==== Provided data
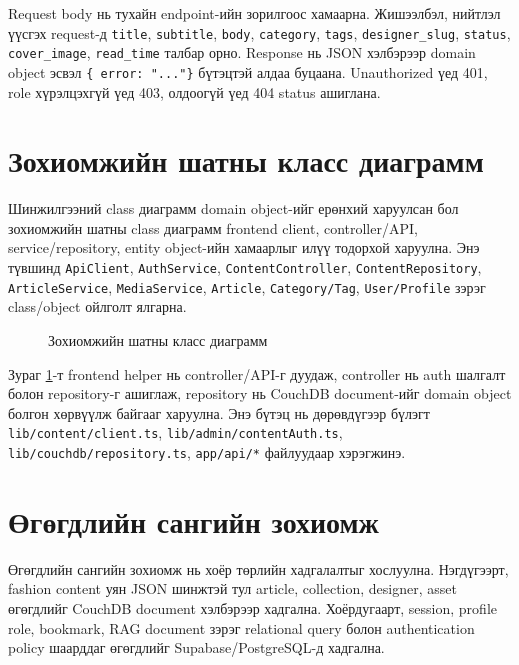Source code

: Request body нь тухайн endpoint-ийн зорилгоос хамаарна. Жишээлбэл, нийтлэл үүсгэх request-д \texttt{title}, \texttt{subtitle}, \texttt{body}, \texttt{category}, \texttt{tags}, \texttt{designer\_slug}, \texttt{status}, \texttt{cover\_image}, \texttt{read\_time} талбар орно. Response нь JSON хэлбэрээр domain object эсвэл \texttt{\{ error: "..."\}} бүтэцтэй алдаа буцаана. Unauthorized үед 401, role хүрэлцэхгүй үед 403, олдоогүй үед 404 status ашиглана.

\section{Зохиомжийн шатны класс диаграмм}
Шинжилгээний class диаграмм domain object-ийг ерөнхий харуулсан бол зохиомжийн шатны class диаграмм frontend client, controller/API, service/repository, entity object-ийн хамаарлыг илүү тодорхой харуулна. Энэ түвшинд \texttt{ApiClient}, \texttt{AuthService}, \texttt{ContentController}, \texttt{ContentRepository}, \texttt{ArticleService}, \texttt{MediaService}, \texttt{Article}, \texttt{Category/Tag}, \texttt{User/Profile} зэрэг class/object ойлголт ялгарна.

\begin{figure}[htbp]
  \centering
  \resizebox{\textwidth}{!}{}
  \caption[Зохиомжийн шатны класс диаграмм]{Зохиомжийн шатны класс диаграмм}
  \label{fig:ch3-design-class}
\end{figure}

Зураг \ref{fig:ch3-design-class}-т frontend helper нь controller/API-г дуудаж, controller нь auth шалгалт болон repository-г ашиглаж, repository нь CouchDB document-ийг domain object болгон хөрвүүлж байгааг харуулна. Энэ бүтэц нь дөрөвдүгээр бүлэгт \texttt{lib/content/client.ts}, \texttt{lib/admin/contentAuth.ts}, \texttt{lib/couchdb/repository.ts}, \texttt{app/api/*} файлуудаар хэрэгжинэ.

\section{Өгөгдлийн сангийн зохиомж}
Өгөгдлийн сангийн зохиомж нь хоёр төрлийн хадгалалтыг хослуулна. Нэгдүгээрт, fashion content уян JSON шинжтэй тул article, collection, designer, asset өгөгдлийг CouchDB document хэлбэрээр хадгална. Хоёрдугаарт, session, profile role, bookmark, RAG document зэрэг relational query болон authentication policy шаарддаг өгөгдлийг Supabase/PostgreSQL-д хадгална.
========
*Task to carry out:*
After reading the records above, give the number of lines that include "шатны", and add nothing else.

*Your response:*
3